* THE TASK *
Would you please repeat exactly the entries below, starting at the line with "subgraph comm" and ending at the line with "subgraph lumino", and nothing outside that range? Leave out the pictures.

* RECORDS FOR THIS TASK *
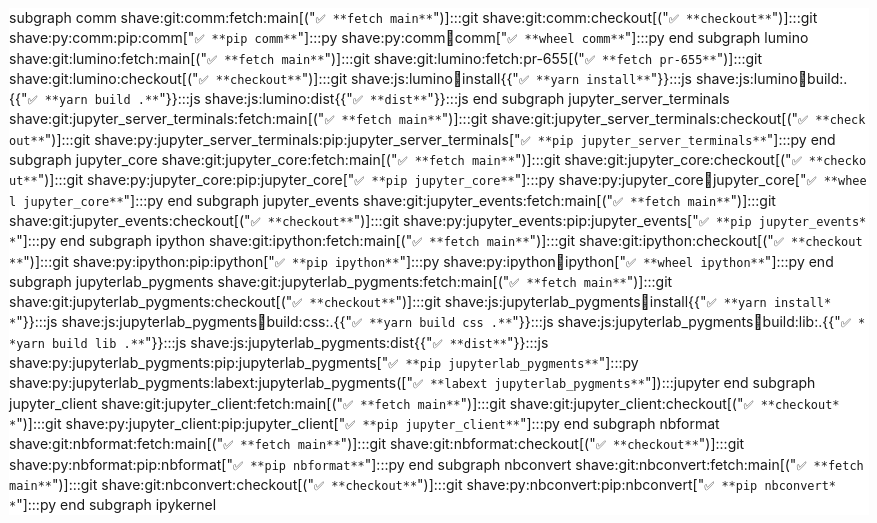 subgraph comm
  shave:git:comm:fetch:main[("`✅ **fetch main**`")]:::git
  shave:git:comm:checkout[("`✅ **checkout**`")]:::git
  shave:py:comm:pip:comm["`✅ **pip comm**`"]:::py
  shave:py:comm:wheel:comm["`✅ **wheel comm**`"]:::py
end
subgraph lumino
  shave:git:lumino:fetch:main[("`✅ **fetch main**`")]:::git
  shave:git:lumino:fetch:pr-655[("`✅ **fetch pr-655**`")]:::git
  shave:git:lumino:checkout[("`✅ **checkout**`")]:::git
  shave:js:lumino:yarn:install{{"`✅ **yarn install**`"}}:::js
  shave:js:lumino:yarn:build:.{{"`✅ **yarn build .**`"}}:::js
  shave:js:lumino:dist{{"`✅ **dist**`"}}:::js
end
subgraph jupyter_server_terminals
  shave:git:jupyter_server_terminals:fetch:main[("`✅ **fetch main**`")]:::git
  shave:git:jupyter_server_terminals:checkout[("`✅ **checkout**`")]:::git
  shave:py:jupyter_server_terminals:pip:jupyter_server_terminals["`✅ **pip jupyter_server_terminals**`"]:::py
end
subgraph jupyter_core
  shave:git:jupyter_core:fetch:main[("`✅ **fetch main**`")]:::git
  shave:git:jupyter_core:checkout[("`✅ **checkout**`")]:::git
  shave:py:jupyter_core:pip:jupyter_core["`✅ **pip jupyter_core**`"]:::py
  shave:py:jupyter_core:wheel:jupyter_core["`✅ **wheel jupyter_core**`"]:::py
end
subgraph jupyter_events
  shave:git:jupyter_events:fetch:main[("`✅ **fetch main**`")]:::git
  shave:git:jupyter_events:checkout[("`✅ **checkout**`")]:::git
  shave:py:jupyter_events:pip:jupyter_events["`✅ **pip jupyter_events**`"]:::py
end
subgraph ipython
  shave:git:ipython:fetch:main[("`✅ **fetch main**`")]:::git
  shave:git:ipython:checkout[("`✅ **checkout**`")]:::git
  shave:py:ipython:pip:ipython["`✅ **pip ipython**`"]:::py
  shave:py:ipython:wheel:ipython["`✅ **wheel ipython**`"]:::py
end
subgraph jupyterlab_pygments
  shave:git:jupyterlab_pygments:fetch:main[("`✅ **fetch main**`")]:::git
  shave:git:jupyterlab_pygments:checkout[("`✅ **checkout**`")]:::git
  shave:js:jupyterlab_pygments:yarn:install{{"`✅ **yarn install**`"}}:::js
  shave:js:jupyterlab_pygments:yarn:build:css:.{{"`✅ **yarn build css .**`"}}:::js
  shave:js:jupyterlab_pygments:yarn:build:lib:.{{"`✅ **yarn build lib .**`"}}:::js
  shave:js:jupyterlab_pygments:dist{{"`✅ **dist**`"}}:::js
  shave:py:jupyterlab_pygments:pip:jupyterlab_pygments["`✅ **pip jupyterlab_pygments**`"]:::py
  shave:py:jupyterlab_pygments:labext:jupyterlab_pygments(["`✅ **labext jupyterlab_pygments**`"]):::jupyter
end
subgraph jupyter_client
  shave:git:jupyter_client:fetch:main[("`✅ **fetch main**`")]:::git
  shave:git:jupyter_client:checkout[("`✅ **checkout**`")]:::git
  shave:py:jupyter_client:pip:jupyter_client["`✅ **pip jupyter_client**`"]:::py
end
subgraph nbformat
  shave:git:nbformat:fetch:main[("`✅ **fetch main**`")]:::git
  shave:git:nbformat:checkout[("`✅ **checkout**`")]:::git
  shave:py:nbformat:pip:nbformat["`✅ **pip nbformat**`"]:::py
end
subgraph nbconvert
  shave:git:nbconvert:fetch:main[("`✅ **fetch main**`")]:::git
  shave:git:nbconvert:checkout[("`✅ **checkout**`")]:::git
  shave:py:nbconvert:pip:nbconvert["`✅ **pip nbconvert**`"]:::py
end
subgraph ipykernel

--

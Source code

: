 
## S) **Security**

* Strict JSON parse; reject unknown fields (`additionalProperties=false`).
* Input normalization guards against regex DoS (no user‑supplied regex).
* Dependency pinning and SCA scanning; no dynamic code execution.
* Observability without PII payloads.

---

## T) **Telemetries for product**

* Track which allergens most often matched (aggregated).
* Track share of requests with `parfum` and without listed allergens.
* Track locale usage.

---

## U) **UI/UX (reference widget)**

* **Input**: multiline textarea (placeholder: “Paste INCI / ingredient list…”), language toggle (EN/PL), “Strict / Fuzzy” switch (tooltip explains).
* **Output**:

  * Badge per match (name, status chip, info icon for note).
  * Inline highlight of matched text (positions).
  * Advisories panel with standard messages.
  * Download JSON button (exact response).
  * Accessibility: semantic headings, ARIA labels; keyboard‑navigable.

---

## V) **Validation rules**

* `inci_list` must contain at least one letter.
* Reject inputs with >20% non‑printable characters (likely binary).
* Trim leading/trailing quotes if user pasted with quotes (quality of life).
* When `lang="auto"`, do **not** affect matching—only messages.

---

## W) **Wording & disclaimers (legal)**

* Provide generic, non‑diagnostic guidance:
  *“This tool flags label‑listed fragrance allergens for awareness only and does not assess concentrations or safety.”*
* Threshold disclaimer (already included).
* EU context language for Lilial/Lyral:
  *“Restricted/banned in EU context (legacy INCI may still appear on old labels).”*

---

* EXERCISE ANSWER *
 subgraph comm
  shave:git:comm:fetch:main[("`✅ **fetch main**`")]:::git
  shave:git:comm:checkout[("`✅ **checkout**`")]:::git
  shave:py:comm:pip:comm["`✅ **pip comm**`"]:::py
  shave:py:comm:wheel:comm["`✅ **wheel comm**`"]:::py
end
subgraph lumino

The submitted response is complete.